Wednesday, January 2, 2013

Grateful for - a positive being a positive

Hey gang,

I hope you all had a great New Year's!

Mine was a mixed bag. I had a baseline US scheduled for Sunday, went in on CD2 (or so I thought) and cysts were found. Not one or two but a bundle of them and they were huge. So, of course the technician tells me we will likely not be starting this cycle and that we may not even have to do blood work.  But low and behold, my RE suggested we do an estrodial check. I find out later on Sunday that that E2 is super high (115). The nurse tells me they want to do a blood pregnancy test, just in case. 

Monday rolls around and it's New Year's Eve - I'm planning to have a couple drinks, since I was under the impression my cycle was screwed but then I get the phone call. 
"We did the blood test and there's a very faint positive, you are pregnant. However, it's so low we are not very confident it will be viable."  So, of course I ask what the number was, what does this mean and where do I go from here?  She says, "it will likely resolve on it's own. The RE thinks an embryo tried to implant but didn't stick.  However, it's possible that you didn't ovulate when we did the trigger shot so this may be a very early testing of a positive pregnancy, and then the bad side would be that this could be an ectopic pregnancy.  We want to schedule you for another blood test next week to keep an eye on this to see it go back down to 0. Then we will discuss if we can move forward with your next cycle."

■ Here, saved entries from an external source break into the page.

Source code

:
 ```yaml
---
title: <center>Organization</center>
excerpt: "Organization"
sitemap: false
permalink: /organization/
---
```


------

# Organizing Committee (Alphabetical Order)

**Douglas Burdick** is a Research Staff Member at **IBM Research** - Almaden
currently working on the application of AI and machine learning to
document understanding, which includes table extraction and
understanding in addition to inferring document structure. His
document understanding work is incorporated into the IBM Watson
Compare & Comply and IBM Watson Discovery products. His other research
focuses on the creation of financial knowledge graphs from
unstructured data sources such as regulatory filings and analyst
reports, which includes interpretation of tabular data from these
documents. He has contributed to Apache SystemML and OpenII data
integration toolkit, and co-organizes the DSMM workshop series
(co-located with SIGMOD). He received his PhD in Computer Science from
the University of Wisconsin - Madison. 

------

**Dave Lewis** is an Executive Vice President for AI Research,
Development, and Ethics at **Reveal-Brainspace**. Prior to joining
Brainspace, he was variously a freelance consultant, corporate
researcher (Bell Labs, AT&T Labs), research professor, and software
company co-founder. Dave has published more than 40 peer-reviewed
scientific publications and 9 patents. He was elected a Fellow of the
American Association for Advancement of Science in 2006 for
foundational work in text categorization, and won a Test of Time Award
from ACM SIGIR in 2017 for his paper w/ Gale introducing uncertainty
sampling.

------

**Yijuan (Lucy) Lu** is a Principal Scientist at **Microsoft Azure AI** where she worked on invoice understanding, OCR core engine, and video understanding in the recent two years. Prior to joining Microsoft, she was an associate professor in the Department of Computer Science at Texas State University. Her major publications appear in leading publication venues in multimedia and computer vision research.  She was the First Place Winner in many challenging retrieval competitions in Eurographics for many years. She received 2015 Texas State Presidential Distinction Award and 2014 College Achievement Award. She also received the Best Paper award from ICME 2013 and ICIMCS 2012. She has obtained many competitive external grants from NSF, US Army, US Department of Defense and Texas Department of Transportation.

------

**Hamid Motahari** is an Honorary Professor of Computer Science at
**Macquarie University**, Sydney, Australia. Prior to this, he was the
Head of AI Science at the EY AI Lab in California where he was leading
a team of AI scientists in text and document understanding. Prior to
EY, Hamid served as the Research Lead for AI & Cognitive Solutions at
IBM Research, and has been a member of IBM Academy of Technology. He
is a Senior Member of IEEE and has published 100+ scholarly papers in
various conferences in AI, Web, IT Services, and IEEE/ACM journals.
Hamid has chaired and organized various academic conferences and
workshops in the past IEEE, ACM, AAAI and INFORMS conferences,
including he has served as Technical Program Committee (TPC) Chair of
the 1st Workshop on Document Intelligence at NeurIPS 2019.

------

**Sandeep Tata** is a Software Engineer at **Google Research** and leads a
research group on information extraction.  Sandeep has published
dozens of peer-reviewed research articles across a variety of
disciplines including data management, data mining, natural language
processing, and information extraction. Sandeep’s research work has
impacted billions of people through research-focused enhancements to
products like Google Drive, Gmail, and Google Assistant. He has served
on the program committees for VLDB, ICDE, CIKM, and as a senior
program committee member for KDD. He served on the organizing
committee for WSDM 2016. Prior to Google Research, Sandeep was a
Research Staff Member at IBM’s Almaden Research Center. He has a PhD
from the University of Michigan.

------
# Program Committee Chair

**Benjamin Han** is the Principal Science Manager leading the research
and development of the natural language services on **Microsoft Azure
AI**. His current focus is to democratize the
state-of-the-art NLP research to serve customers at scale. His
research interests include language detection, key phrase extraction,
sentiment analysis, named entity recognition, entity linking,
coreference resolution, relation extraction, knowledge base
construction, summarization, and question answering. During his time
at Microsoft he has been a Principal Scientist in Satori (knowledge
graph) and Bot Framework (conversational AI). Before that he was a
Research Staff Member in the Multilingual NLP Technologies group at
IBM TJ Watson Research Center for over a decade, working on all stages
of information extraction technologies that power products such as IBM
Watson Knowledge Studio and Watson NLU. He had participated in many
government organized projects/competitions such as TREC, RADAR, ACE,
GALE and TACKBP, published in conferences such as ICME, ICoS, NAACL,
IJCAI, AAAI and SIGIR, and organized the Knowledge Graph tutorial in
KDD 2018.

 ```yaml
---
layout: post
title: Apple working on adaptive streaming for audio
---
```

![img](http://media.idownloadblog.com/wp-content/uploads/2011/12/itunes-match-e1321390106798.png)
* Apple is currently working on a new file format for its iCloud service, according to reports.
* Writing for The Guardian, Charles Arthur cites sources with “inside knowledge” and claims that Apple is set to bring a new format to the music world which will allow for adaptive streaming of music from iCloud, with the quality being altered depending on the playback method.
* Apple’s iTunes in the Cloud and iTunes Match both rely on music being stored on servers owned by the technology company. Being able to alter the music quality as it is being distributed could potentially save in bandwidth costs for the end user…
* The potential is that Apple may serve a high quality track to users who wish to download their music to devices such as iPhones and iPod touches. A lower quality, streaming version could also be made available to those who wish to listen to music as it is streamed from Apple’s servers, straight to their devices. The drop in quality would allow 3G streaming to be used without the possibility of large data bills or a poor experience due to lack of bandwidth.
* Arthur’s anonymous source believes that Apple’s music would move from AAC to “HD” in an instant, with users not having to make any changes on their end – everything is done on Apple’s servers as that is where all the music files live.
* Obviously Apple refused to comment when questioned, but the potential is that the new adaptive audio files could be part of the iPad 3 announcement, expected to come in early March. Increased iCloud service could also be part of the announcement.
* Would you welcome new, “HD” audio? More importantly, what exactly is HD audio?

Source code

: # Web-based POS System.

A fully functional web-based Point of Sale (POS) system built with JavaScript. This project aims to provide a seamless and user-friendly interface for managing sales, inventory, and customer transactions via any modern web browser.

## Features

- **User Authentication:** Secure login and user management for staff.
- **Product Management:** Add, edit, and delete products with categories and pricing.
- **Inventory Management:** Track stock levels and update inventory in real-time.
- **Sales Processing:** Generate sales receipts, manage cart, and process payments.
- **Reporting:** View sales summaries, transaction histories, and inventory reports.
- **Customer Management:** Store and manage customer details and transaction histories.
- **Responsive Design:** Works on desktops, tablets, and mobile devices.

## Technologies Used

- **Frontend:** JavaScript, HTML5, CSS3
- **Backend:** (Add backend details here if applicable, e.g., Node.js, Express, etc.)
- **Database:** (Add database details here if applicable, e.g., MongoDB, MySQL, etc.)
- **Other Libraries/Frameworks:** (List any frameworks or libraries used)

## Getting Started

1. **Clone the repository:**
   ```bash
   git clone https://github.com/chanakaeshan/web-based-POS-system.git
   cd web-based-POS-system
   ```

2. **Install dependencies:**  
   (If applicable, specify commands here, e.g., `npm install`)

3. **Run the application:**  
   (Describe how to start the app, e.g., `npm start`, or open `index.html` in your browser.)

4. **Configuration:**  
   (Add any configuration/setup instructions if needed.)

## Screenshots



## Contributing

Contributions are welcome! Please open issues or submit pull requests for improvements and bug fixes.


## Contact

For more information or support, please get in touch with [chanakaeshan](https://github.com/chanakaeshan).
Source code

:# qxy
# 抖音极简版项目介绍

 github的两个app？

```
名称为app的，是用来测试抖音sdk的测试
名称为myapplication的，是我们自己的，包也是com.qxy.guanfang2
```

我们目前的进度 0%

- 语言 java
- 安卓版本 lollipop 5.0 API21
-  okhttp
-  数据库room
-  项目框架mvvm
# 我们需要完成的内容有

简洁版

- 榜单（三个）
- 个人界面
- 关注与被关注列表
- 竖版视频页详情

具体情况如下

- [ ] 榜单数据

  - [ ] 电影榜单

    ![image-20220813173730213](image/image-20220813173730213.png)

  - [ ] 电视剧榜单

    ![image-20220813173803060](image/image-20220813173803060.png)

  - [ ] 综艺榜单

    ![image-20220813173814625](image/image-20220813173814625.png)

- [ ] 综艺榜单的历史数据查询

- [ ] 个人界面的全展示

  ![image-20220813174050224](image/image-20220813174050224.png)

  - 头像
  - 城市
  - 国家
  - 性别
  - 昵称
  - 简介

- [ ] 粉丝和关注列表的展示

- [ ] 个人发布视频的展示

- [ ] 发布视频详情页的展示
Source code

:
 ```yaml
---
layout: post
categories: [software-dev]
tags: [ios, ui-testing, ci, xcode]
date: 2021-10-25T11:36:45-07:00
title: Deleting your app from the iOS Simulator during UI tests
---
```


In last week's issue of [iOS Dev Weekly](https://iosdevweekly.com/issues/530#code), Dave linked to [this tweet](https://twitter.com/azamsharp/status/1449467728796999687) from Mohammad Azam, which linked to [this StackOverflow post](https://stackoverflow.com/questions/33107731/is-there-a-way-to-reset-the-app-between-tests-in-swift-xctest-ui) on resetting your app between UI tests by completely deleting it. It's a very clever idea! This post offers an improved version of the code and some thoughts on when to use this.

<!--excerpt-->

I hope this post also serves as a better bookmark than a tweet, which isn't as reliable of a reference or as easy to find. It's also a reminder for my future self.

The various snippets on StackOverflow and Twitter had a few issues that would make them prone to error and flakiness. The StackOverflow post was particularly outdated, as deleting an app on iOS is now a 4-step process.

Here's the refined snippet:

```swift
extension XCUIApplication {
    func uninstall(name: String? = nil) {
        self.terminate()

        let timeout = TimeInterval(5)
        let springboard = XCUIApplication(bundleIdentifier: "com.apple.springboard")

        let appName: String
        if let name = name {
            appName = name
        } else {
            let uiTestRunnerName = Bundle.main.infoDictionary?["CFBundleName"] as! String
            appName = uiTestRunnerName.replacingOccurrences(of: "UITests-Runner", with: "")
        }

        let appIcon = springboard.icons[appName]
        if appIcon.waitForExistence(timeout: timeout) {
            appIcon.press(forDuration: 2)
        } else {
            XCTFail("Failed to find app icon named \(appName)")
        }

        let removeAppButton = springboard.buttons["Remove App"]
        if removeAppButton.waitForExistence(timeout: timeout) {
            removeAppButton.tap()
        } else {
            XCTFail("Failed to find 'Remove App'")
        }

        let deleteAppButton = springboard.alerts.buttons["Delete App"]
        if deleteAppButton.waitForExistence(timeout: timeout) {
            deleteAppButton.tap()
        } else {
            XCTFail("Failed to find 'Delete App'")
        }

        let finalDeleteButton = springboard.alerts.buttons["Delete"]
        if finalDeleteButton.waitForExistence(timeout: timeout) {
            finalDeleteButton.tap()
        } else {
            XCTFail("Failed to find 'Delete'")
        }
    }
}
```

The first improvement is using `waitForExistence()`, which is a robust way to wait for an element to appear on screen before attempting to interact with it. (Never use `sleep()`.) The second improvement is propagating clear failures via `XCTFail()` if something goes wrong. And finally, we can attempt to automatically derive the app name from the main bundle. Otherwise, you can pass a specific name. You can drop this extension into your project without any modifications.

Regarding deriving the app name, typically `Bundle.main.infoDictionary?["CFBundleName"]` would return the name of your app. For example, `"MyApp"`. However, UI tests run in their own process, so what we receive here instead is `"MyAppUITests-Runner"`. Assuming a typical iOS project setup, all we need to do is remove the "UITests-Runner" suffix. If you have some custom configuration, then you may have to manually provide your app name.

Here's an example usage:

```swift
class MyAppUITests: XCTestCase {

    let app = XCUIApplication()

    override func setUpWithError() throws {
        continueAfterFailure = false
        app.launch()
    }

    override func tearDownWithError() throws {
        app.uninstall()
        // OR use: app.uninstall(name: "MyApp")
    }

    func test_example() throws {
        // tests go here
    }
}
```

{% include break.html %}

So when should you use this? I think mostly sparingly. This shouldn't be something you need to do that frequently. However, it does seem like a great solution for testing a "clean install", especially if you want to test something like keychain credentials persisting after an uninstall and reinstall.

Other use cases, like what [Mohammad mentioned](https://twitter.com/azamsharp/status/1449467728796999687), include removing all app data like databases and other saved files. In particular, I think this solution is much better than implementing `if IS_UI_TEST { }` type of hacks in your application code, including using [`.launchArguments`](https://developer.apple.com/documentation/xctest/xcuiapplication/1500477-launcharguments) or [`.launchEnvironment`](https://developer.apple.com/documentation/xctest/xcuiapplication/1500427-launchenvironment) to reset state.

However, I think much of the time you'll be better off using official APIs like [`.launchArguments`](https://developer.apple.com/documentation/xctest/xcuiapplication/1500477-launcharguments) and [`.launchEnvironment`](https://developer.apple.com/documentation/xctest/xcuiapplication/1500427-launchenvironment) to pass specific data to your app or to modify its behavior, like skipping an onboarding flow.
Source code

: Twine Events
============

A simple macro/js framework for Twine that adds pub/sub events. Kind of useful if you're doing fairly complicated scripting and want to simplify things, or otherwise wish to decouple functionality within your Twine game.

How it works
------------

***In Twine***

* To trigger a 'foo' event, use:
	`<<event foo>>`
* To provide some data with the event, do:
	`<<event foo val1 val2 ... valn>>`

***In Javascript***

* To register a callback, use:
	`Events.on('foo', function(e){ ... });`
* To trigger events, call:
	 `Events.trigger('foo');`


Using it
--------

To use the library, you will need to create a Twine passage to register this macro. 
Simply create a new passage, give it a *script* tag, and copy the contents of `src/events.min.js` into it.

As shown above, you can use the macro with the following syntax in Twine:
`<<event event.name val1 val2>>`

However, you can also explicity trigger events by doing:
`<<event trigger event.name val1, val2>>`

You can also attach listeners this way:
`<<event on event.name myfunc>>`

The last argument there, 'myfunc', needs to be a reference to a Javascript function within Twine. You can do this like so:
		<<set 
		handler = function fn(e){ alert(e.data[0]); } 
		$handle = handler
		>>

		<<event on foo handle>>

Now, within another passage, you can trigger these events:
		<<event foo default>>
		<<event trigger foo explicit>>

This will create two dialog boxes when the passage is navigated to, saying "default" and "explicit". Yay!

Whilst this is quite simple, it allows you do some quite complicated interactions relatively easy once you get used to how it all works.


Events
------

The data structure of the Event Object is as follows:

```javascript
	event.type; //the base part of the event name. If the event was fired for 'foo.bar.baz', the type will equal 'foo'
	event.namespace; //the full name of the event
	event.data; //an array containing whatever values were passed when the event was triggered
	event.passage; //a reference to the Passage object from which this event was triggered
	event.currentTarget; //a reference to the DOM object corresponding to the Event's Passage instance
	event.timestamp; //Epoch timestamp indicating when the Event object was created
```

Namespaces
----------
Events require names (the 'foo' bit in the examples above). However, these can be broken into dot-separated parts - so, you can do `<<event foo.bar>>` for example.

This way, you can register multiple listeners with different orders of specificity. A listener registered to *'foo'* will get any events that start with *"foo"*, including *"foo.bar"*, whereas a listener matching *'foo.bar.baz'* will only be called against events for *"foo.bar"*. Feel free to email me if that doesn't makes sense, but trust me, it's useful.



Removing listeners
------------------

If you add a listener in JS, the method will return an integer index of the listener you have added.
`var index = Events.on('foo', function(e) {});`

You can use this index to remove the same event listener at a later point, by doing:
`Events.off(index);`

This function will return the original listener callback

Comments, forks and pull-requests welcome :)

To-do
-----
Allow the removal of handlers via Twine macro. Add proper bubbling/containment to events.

That's when I took a breathe.  So to wrap this up - basically she's telling me after all these years I get a positive - and it's not really a positive, positive.  I know I can look at this like another stab in the heart (which it is, believe me) or I can consider this a somewhat positive sign that at least I finally got a positive. But what does that mean? I still have issues and I can only hope that this cycle will shed light on some other option that may help us start our family.  I decided to fake the rest of the day not focusing on what was going on in my uterus. I talked my way out of oysters and champagne and toasted 2013 with bubbly water, not once mentioning to our close friends what we were going through.

Part of me really hopes I am a surprise case of "ovulated after the trigger" and am starting a healthy full term pregnancy. And part of me is preparing for the sadness that will inevitably set in if the test comes back negative - or even not conclusive, meaning I may have an ectopic.  There are so many 'what if's' running through my head. Seeing into the future would be really beneficial about now!